I’m only kind of a football fan. Mostly that’s because my football team left town (San Diego Chargers) after regularly snatching defeat from the jaws of victory in the fourth quarter.

But the recent NFL scouting combine was fun to watch and for me thinking about predicting success.

I’ve written and spoken about the research Ashish Nanda did at Harvard related to high performers. The short version is that while studying high performers in the financial sector (investment banking), they saw that when these high performing “free agents” changed organizations, their performance dropped. And not just for a year or two – but for five. You can read more about some of the research here.

In essence, predicting high performing success is hard work and is more than just looking at some individual performance metrics.

But isn’t this exactly what the NFL combine does? And how do those results turn out?

Here are some highlights:

  • Of the 1300 draft picks from 2000-2012, more than 35% were out of the NFL in 2 years.
  • Roughly 35% of draft picks never start a game.

Wouldn’t it make sense, given how much money is spent in each draft, to figure out a way to reduce the risk of these decisions?

People have always used data to make decisions. Now artificial intelligence can help (in the form of machine learning).

Here’s the good news – a model was created (and trained using machine learning and a lot of data) that mitigates the risk of making poor choices, while helping suggest good candidates for QB success.

And the details behind the model are also available for anyone to read – as it was a proposal for a conference presentation.

But here’s the challenge. These models are not perfect. While they help you avoid making many mistakes, they also can hide the opportunities in finding the next Tom Brady.

If your approach, in predicting high performers, is driven by risk mitigation, you open up yourself to the worst kind of poor performers – those whose history isn’t a predictor of their future performance.

As I watched the combine, I heard a quote from a coach who, in referencing a prospect, said they were the person they most liked on the field and didn’t like the most off the field.

So how do you choose?
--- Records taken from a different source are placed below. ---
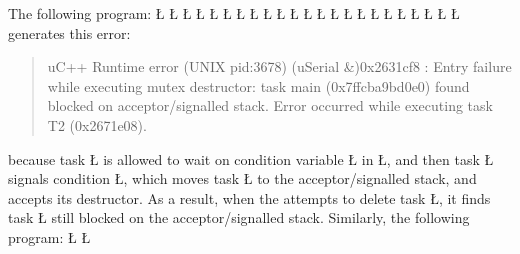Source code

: \documentclass[openright,twoside]{report}
\begin{document}
The following program:
\LGinlinefalse\LGbegin\lgrinde
\L{}
\L{\LB{}}
\L{}
\L{\LB{}}
\L{}
\L{\LB{}}
\L{\LB{}}
\CE{}\L{\LB{}}
\CE{}\L{\LB{}}
\CE{}\L{\LB{}}
\L{\LB{\};}}
\endlgrinde\LGend
\LGinlinefalse\LGbegin\lgrinde
\L{}
\L{\LB{}}
\L{\LB{}}
\L{}
\L{\LB{}}
\L{\LB{\};}}
\endlgrinde\LGend
\LGinlinefalse\LGbegin\lgrinde
\L{}
\L{\LB{}}
\L{\LB{}}
\L{\LB{}}
\CE{}\L{\LB{}}
\L{\LB{\}}}
\endlgrinde\LGend
generates this error:
\begin{quote}
\BGfont
uC++ Runtime error (UNIX pid:3678) (uSerial \&)0x2631cf8 : Entry failure while executing mutex destructor: task main (0x7ffcba9bd0e0) found blocked on acceptor/signalled stack.
Error occurred while executing task T2 (0x2671e08).
\end{quote}
because task \LGinlinetrue\LGbegin\lgrinde\L{}\endlgrinde\LGend{} is allowed to wait on condition variable \LGinlinetrue\LGbegin\lgrinde\L{}\endlgrinde\LGend{} in \LGinlinetrue\LGbegin\lgrinde\L{}\endlgrinde\LGend{}, and then task \LGinlinetrue\LGbegin\lgrinde\L{}\endlgrinde\LGend{} signals condition \LGinlinetrue\LGbegin\lgrinde\L{}\endlgrinde\LGend{}, which moves task \LGinlinetrue\LGbegin\lgrinde\L{}\endlgrinde\LGend{} to the acceptor/signalled stack, and accepts its destructor.
As a result, when the  attempts to delete task \LGinlinetrue\LGbegin\lgrinde\L{}\endlgrinde\LGend{}, it finds task \LGinlinetrue\LGbegin\lgrinde\L{}\endlgrinde\LGend{} still blocked on the acceptor/signalled stack.
Similarly, the following program:
\LGinlinefalse\LGbegin\lgrinde
\L{}
\L{}
\end{document}
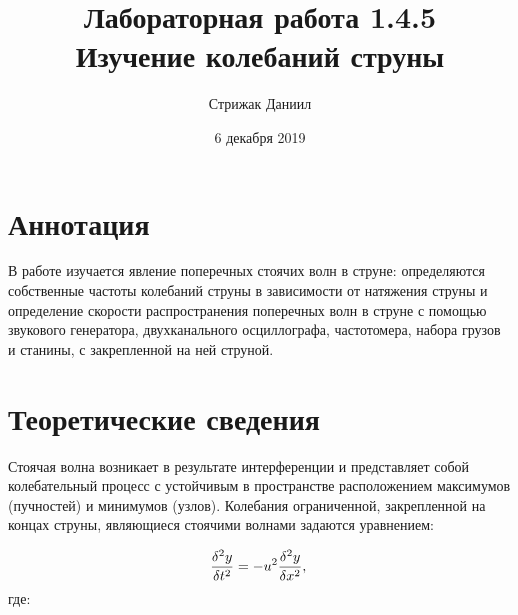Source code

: \documentclass{article}
\title{Лабораторная работа 1.4.5\\Изучение колебаний струны}
\date{6 декабря 2019}
\author{Стрижак Даниил}
\begin{document}
  \maketitle
  \newpage
  
  

\section{Аннотация}

В работе изучается явление поперечных стоячих волн в струне: определяются собственные частоты колебаний струны в зависимости от натяжения струны и определение скорости распространения поперечных волн в струне с помощью звукового генератора, двухканального осциллографа, частотомера, набора грузов и станины, с закрепленной на ней струной.


\section{Теоретические сведения}

Стоячая волна возникает в результате интерференции и представляет собой колебательный процесс с
устойчивым в пространстве расположением максимумов (пучностей) и минимумов (узлов).
Колебания ограниченной, закрепленной на концах струны, являющиеся стоячими волнами задаются
уравнением:

\begin{equation*}
  \frac{\delta^2y}{\delta t^2} = - u^2\frac{\delta^2y}{\delta x^2},\\	
\end{equation*}
где:
\end{document}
Based on actual performance on the field? Based on your gut?

When I hire people, of course I look at their history. I look at their performance. But I also put them into situations with their future team to see how they perform. And I even try to hire people who have history with each other, to mitigate the challenge of building a high performing team from strangers.

Success at work is unlike the NFL. We aren’t running short highly-choreographed plays with refs and rules.
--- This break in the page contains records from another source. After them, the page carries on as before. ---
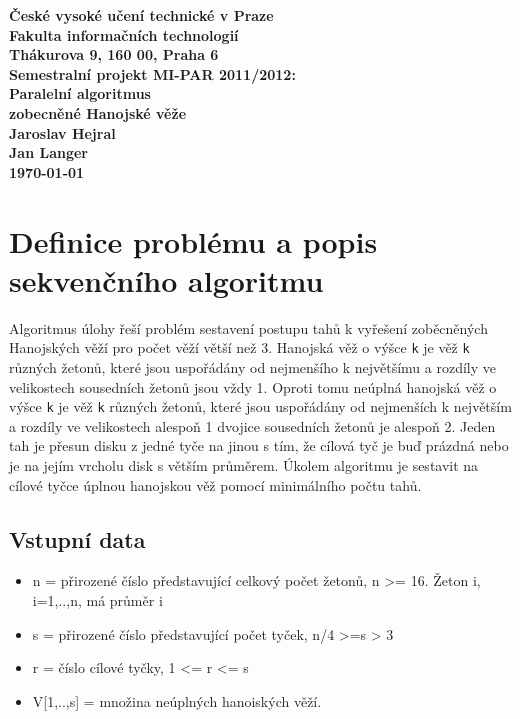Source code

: \documentclass[12pt]{article}
\begin{document}

\begin{center}
\bf České vysoké učení technické v Praze\\[2mm]
	Fakulta informačních technologií\\[2mm]
	Thákurova 9, 160 00, Praha 6\\[15mm]
	\textbf{Semestralní projekt MI-PAR 2011/2012:\\
    Paralelní algoritmus \\
    zobecněné Hanojské věže}\\[5mm]
       Jaroslav Hejral\\
       Jan Langer\\[2mm]
\today\\[12mm]
\end{center}

\section{Definice problému a popis sekvenčního algoritmu}
Algoritmus úlohy řeší problém sestavení postupu tahů k vyřešení zoběcněných
Hanojských věží pro počet věží větší než 3. Hanojská věž o výšce \verb|k| je věž
\verb|k| různých žetonů, které jsou uspořádány od nejmenšího k největšímu a
rozdíly ve velikostech sousedních žetonů jsou vždy 1. Oproti tomu neúplná
hanojská věž o výšce \verb|k| je věž \verb|k| různých žetonů, které jsou
uspořádány od nejmenších k největším a rozdíly ve velikostech alespoň 1 dvojice
sousedních žetonů je alespoň 2. Jeden tah je přesun disku z jedné tyče na jinou
s tím, že cílová tyč je buď prázdná nebo je na jejím vrcholu disk s větším
průměrem. Úkolem algoritmu je sestavit na cílové tyčce úplnou hanojskou věž
pomocí minimálního počtu tahů.

\subsection{Vstupní data}
\begin{itemize}
\item n = přirozené číslo představující celkový počet žetonů, n >=
16. Žeton i, i=1,..,n, má průměr i
\item s = přirozené číslo představující počet tyček, n/4 >=s > 3
\item r = číslo cílové tyčky, 1 <= r <= s
\item V[1,..,s] = množina neúplných hanoiských věží.
\end{itemize}
\end{document}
So how do I predict individual success as I make new hires?

I look at how a person has handled change, in their professional history. It could be little or big change. But the chaos that comes with change often reveals a lot to me about how a future employee will experience and handle the stress of change.
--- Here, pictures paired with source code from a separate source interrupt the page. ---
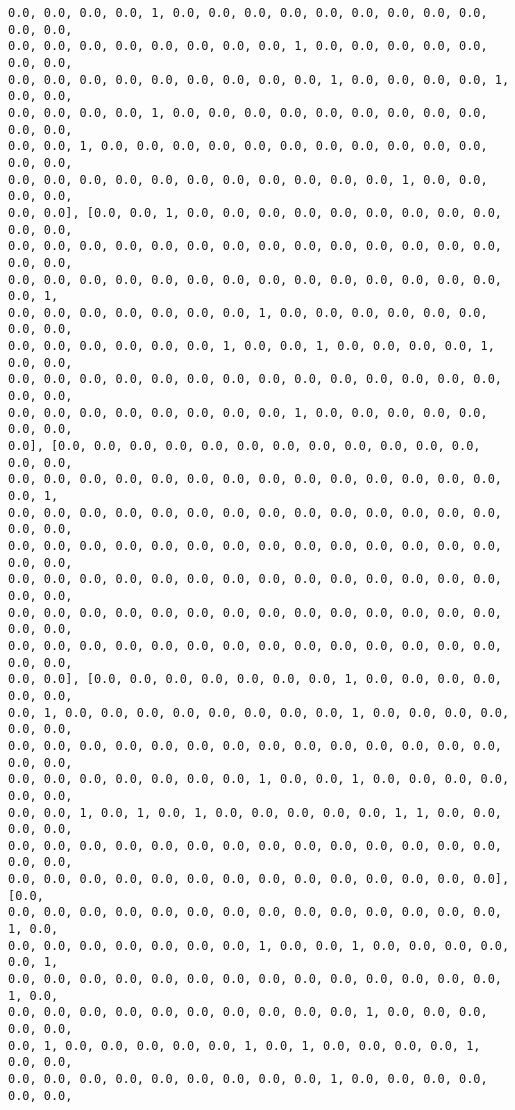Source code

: \documentclass[11pt]{article}
\begin{document}
\begin{Verbatim}[commandchars=\\\{\}]
0.0, 0.0, 0.0, 0.0, 1, 0.0, 0.0, 0.0, 0.0, 0.0, 0.0, 0.0, 0.0, 0.0, 0.0, 0.0,
0.0, 0.0, 0.0, 0.0, 0.0, 0.0, 0.0, 0.0, 1, 0.0, 0.0, 0.0, 0.0, 0.0, 0.0, 0.0,
0.0, 0.0, 0.0, 0.0, 0.0, 0.0, 0.0, 0.0, 0.0, 1, 0.0, 0.0, 0.0, 0.0, 1, 0.0, 0.0,
0.0, 0.0, 0.0, 0.0, 1, 0.0, 0.0, 0.0, 0.0, 0.0, 0.0, 0.0, 0.0, 0.0, 0.0, 0.0,
0.0, 0.0, 1, 0.0, 0.0, 0.0, 0.0, 0.0, 0.0, 0.0, 0.0, 0.0, 0.0, 0.0, 0.0, 0.0,
0.0, 0.0, 0.0, 0.0, 0.0, 0.0, 0.0, 0.0, 0.0, 0.0, 0.0, 1, 0.0, 0.0, 0.0, 0.0,
0.0, 0.0], [0.0, 0.0, 1, 0.0, 0.0, 0.0, 0.0, 0.0, 0.0, 0.0, 0.0, 0.0, 0.0, 0.0,
0.0, 0.0, 0.0, 0.0, 0.0, 0.0, 0.0, 0.0, 0.0, 0.0, 0.0, 0.0, 0.0, 0.0, 0.0, 0.0,
0.0, 0.0, 0.0, 0.0, 0.0, 0.0, 0.0, 0.0, 0.0, 0.0, 0.0, 0.0, 0.0, 0.0, 0.0, 1,
0.0, 0.0, 0.0, 0.0, 0.0, 0.0, 0.0, 1, 0.0, 0.0, 0.0, 0.0, 0.0, 0.0, 0.0, 0.0,
0.0, 0.0, 0.0, 0.0, 0.0, 0.0, 1, 0.0, 0.0, 1, 0.0, 0.0, 0.0, 0.0, 1, 0.0, 0.0,
0.0, 0.0, 0.0, 0.0, 0.0, 0.0, 0.0, 0.0, 0.0, 0.0, 0.0, 0.0, 0.0, 0.0, 0.0, 0.0,
0.0, 0.0, 0.0, 0.0, 0.0, 0.0, 0.0, 0.0, 1, 0.0, 0.0, 0.0, 0.0, 0.0, 0.0, 0.0,
0.0], [0.0, 0.0, 0.0, 0.0, 0.0, 0.0, 0.0, 0.0, 0.0, 0.0, 0.0, 0.0, 0.0, 0.0,
0.0, 0.0, 0.0, 0.0, 0.0, 0.0, 0.0, 0.0, 0.0, 0.0, 0.0, 0.0, 0.0, 0.0, 0.0, 1,
0.0, 0.0, 0.0, 0.0, 0.0, 0.0, 0.0, 0.0, 0.0, 0.0, 0.0, 0.0, 0.0, 0.0, 0.0, 0.0,
0.0, 0.0, 0.0, 0.0, 0.0, 0.0, 0.0, 0.0, 0.0, 0.0, 0.0, 0.0, 0.0, 0.0, 0.0, 0.0,
0.0, 0.0, 0.0, 0.0, 0.0, 0.0, 0.0, 0.0, 0.0, 0.0, 0.0, 0.0, 0.0, 0.0, 0.0, 0.0,
0.0, 0.0, 0.0, 0.0, 0.0, 0.0, 0.0, 0.0, 0.0, 0.0, 0.0, 0.0, 0.0, 0.0, 0.0, 0.0,
0.0, 0.0, 0.0, 0.0, 0.0, 0.0, 0.0, 0.0, 0.0, 0.0, 0.0, 0.0, 0.0, 0.0, 0.0, 0.0,
0.0, 0.0], [0.0, 0.0, 0.0, 0.0, 0.0, 0.0, 0.0, 1, 0.0, 0.0, 0.0, 0.0, 0.0, 0.0,
0.0, 1, 0.0, 0.0, 0.0, 0.0, 0.0, 0.0, 0.0, 0.0, 1, 0.0, 0.0, 0.0, 0.0, 0.0, 0.0,
0.0, 0.0, 0.0, 0.0, 0.0, 0.0, 0.0, 0.0, 0.0, 0.0, 0.0, 0.0, 0.0, 0.0, 0.0, 0.0,
0.0, 0.0, 0.0, 0.0, 0.0, 0.0, 0.0, 1, 0.0, 0.0, 1, 0.0, 0.0, 0.0, 0.0, 0.0, 0.0,
0.0, 0.0, 1, 0.0, 1, 0.0, 1, 0.0, 0.0, 0.0, 0.0, 0.0, 1, 1, 0.0, 0.0, 0.0, 0.0,
0.0, 0.0, 0.0, 0.0, 0.0, 0.0, 0.0, 0.0, 0.0, 0.0, 0.0, 0.0, 0.0, 0.0, 0.0, 0.0,
0.0, 0.0, 0.0, 0.0, 0.0, 0.0, 0.0, 0.0, 0.0, 0.0, 0.0, 0.0, 0.0, 0.0], [0.0,
0.0, 0.0, 0.0, 0.0, 0.0, 0.0, 0.0, 0.0, 0.0, 0.0, 0.0, 0.0, 0.0, 0.0, 1, 0.0,
0.0, 0.0, 0.0, 0.0, 0.0, 0.0, 0.0, 1, 0.0, 0.0, 1, 0.0, 0.0, 0.0, 0.0, 0.0, 1,
0.0, 0.0, 0.0, 0.0, 0.0, 0.0, 0.0, 0.0, 0.0, 0.0, 0.0, 0.0, 0.0, 0.0, 1, 0.0,
0.0, 0.0, 0.0, 0.0, 0.0, 0.0, 0.0, 0.0, 0.0, 0.0, 1, 0.0, 0.0, 0.0, 0.0, 0.0,
0.0, 1, 0.0, 0.0, 0.0, 0.0, 0.0, 1, 0.0, 1, 0.0, 0.0, 0.0, 0.0, 1, 0.0, 0.0,
0.0, 0.0, 0.0, 0.0, 0.0, 0.0, 0.0, 0.0, 0.0, 1, 0.0, 0.0, 0.0, 0.0, 0.0, 0.0,

\end{Verbatim}
\end{document}
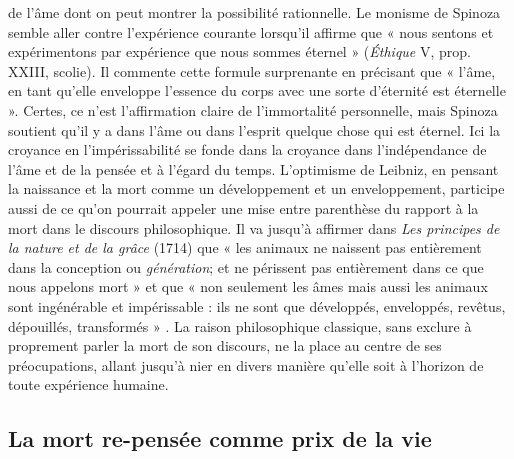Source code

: de l'âme dont on peut montrer la possibilité rationnelle. Le monisme de Spinoza semble aller contre l'expérience courante lorsqu'il affirme que « nous sentons et expérimentons par expérience que nous sommes éternel » ({\it Éthique} V, prop. XXIII, scolie). Il commente cette formule surprenante en précisant que « l'âme, en tant qu'elle enveloppe l'essence du corps avec une sorte d'éternité est éternelle ». Certes, ce n'est l'affirmation claire de l'immortalité personnelle, mais Spinoza soutient qu'il y a dans l'âme ou dans l'esprit quelque chose qui est éternel. Ici la croyance en l'impérissabilité se fonde dans la croyance dans l'indépendance de l'âme et de la pensée et à l'égard du temps. L'optimisme de Leibniz, en pensant la naissance et la mort comme un développement et un enveloppement, participe aussi de ce qu'on pourrait appeler une mise entre parenthèse du rapport à la mort dans le discours philosophique. Il va jusqu'à affirmer dans {\it Les principes de la nature et de la grâce} (1714) que « les animaux ne naissent pas entièrement dans la conception ou {\it génération}; et ne périssent pas entièrement dans ce que nous appelons mort » et que « non seulement les âmes mais aussi les animaux sont ingénérable et impérissable : ils ne sont que développés, enveloppés, revêtus, dépouillés, transformés » . La raison philosophique classique, sans exclure à proprement parler la mort de son discours, ne la place au centre de ses préocupations, allant jusqu'à nier en divers manière qu'elle soit à l'horizon de toute expérience humaine.

\subsection{La mort re-pensée comme prix de la vie}

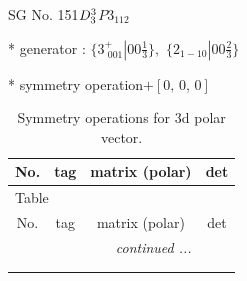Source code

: \documentclass[fleqn,8pt]{jsarticle}
\begin{document}
\setcounter{MaxMatrixCols}{32}

\renewcommand{\tablename}{Table~}
\renewcommand{\figurename}{Figure~}
\begin{center}
\LARGE
SG No. 151\quad$D_{\rm 3}^{3}$\quad$P3_112$\quad[ trigonal ]
\end{center}

* generator : $\{3^{+}_{\,\,001}|0 0 \frac{1}{3}\},\,\,\{2{}_{1-10}|0 0 \frac{2}{3}\}$

* symmetry operation\quad$+\left[ 0,\, 0,\, 0 \right]$
\renewcommand{\arraystretch}{1.3}
\begin{longtable}{cccc}
\caption{Symmetry operations for 3d polar vector.}
 \\
 \hline \hline
No. & tag & matrix (polar) & det \\ \hline \endfirsthead

\multicolumn{3}{l}{\tablename\ \thetable{}} \\
 \hline \hline
No. & tag & matrix (polar) & det \\ \hline \endhead

 \hline \hline
\multicolumn{3}{r}{\footnotesize\it continued ...} \\ \endfoot

 \hline \hline
\multicolumn{3}{r}{} \\ \endlastfoot


\end{longtable}
\end{document}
I look at how a person has handled growth, in their professional history. Are they repeating the same year or two at work, over and over? Or are they constantly learning?

I look at how a person has handled relationships, in their professional history. Have they developed close friendships with the people (at least some) they’ve worked with? This helps me understand and predict how they might navigate joining a new team as well as help me predict if they’ll stay for a while.

I find the NFL combine a lot of fun to watch. And I’m a big fan of data, machine learning, and making critical business decisions.

I don’t think there’s a right or wrong strategy for using data when it comes to predicting success.

I think failure only comes when we have no model at all – when we simply get excited and use hope as a strategy for predicting individual success.